Some Norwegian websites specialised in fish and fish trade, such as www.fiskeribladetfiskaren.no (in Norwegian), have been publishing news on this subject. I was astonished by the numerous comments posted by readers (fishermen and processors). As you can imagine fishermen, in their comments, defended the minimum prices while buyers (processors) appeared to be against the system.

The situation of some of the processors seems so desperate, at least in the Northern part of Norway, that some have asked the government to provide help, in the same way fishermen have been helped because of the financial crisis.

My reading is that such system of Minimum Prices can only work in a market where competition from imported product can be suppressed by means of, for example, a “tariff wall”. The products sold through the Minimum Prices are not intended for the final consumers but rather subject to further processing and export outside Norway.

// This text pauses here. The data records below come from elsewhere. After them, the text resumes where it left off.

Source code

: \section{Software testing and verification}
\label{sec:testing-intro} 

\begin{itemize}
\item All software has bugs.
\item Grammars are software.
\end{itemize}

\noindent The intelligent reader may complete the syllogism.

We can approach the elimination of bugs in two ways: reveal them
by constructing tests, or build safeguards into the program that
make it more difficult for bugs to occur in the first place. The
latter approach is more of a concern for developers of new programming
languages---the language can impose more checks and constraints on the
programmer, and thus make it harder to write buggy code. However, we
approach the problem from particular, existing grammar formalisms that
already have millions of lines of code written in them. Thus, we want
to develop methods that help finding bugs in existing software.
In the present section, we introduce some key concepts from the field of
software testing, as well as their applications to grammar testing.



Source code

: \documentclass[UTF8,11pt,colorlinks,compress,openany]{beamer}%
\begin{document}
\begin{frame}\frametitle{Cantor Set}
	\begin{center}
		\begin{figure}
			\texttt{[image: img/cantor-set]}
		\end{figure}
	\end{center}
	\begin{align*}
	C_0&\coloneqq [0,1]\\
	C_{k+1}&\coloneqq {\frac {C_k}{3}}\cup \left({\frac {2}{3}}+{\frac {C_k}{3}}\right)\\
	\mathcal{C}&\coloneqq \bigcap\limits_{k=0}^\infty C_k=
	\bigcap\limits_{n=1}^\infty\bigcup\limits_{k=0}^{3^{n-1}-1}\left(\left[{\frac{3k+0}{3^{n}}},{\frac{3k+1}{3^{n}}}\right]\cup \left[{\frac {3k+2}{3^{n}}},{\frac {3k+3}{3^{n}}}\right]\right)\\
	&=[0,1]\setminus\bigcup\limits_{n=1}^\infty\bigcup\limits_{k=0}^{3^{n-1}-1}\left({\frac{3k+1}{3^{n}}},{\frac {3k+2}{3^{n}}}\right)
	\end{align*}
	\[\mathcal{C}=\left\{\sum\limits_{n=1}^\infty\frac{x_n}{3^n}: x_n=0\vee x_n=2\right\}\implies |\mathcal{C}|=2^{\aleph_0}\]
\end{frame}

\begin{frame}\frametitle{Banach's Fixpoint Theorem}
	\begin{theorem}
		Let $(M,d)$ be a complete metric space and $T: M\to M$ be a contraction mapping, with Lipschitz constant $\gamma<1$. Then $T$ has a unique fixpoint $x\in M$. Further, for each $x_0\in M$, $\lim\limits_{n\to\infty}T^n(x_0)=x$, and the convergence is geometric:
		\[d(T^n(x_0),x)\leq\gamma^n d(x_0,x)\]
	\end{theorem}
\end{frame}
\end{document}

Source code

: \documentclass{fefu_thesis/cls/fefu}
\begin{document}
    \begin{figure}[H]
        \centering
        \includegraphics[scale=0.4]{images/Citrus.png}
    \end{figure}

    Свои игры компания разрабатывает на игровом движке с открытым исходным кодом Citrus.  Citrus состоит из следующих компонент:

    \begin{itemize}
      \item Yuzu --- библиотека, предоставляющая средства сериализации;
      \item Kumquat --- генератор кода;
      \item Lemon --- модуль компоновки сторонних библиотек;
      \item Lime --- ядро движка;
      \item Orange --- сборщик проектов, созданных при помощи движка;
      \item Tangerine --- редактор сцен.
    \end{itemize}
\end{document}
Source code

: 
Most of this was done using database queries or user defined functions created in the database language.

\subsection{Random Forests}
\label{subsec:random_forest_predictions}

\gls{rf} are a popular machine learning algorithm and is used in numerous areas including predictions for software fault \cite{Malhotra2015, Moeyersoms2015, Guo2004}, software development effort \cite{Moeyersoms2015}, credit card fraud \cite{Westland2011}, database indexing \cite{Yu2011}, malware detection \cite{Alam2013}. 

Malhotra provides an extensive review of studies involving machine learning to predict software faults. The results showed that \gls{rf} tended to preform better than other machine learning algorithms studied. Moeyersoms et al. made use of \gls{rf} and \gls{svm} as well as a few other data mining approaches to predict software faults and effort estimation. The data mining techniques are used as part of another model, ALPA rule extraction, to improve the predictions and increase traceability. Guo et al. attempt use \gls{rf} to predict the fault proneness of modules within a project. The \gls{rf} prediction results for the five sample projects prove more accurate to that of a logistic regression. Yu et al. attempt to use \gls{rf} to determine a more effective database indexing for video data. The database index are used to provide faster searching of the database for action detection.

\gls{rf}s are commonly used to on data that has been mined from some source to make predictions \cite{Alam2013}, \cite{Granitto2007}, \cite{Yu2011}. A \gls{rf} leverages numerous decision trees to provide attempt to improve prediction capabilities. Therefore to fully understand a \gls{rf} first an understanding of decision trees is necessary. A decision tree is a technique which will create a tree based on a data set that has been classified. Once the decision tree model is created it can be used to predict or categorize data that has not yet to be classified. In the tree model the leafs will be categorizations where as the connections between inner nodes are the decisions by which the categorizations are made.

There, in the real (export) markets, Norwegian cod will have to compete with produce from Iceland and Russia. It will also face competition from other fish species, such as pangasius or tilapia.

As a final comment I would like to add that some in Norway, in particular the Association of Fish Buyers” (Fiskekjøpernes Forening) are opposing an increase of 20% in catch quotas for cod next year, as requested by the Federation of Owners of Fishing Vessels (Fiskebåtredernes Forbund). The Fish Buyers fear that such an increase will further contribute to the low prices of cod in Norway’s export markets.

Will the Norwegian government give in to the pressure of the Fish Buyers and provide subsidies to the processing sector?